Conservatives of all shades seem resigned to being in opposition after the next General Election. Apart from minimising losses by trying to trip up Kier Starmer, what is the strategy ? What are they thinking about the future, and are there any useful potential implications for other parties ?

The idea gaining traction amongst some senior Conservatives is that, since the economic fundamentals are so bad, conditions for almost all of the population will continue to deteriorate during 2024 and 2025. 

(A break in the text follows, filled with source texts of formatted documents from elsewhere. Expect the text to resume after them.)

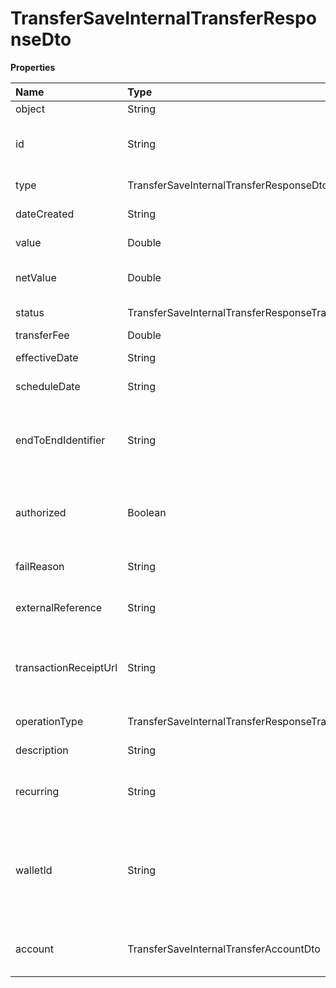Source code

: # TransferSaveInternalTransferResponseDto

**Properties**

| Name                  | Type                                               | Required | Description                                                                  |
| :-------------------- | :------------------------------------------------- | :------- | :--------------------------------------------------------------------------- |
| object                | String                                             | ❌       | Object type                                                                  |
| id                    | String                                             | ❌       | Unique transfer identifier in Asaas                                          |
| type                  | TransferSaveInternalTransferResponseDtoType        | ❌       | Type of transfer                                                             |
| dateCreated           | String                                             | ❌       | Transfer request date                                                        |
| value                 | Double                                             | ❌       | Transfer amount                                                              |
| netValue              | Double                                             | ❌       | Net value minus transfer fee                                                 |
| status                | TransferSaveInternalTransferResponseTransferStatus | ❌       | Transfer status                                                              |
| transferFee           | Double                                             | ❌       | Transfer rate                                                                |
| effectiveDate         | String                                             | ❌       | Effective date                                                               |
| scheduleDate          | String                                             | ❌       | Schedule date                                                                |
| endToEndIdentifier    | String                                             | ❌       | Unique identifier of the Pix transaction at the Central Bank                 |
| authorized            | Boolean                                            | ❌       | `false` when awaiting authorization via SMS Token                            |
| failReason            | String                                             | ❌       | Reason for transfer failure                                                  |
| externalReference     | String                                             | ❌       | Transfer identifier in your system                                           |
| transactionReceiptUrl | String                                             | ❌       | Proof of transfer will be available after the transfer is confirmed          |
| operationType         | TransferSaveInternalTransferResponseTransferType   | ❌       | Transfer method                                                              |
| description           | String                                             | ❌       | Transfer description                                                         |
| recurring             | String                                             | ❌       | Unique recurrence identifier in Asaas                                        |
| walletId              | String                                             | ❌       | Unique wallet identifier to split charges or transfer between Asaas accounts |
| account               | TransferSaveInternalTransferAccountDto             | ❌       | Target account basic information                                             |

<!-- This file was generated by liblab | https://liblab.com/ -->
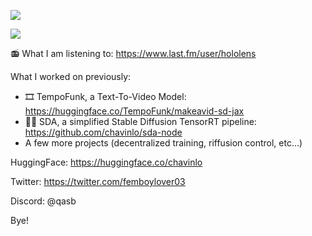 ![](https://komarev.com/ghpvc/?username=chavinlo)

![](https://github-readme-stats.vercel.app/api?username=chavinlo&show_icons=true&theme=neon&rank_icon=github)

📻 What I am listening to: https://www.last.fm/user/hololens

What I worked on previously:

- 🎞️ TempoFunk, a Text-To-Video Model: https://huggingface.co/TempoFunk/makeavid-sd-jax
- 🏃💨 SDA, a simplified Stable Diffusion TensorRT pipeline: https://github.com/chavinlo/sda-node
- A few more projects (decentralized training, riffusion control, etc...)

HuggingFace: https://huggingface.co/chavinlo

Twitter: https://twitter.com/femboylover03

Discord: @qasb

Bye!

Therefore it is better to get Starmer and the Labour Party into government as early as politically possible. The logic goes that after six months or so, high expectations of a Labour government will lead to disappointment, and Labour will start to be blamed … initially for not reversing the decline, but then gradually for the decline itself.

Adding to this idea amongst some Conservatives is the view that a Starmer-led Labour Government, boxed in by right wing authoritarian factions, public sector trade unions, Corbyn supporters, and ‘internationalised’ donors, is not in a position by itself to work out how to manage the continuing decline, let alone reverse it. This will result in a Starmer government relying heavily on Treasury and Bank of England officials to handle the worsening crisis; the same folk who have brought the UK to this point in the first place, it is claimed. 

Therefore, the view goes, the scene is set for a new and refreshed Conservative Party back in government soon. This seems to be the leading Tory ‘long game’ strategy; by the time the next election comes along three to five years from now the public will be blaming the new 2024 government.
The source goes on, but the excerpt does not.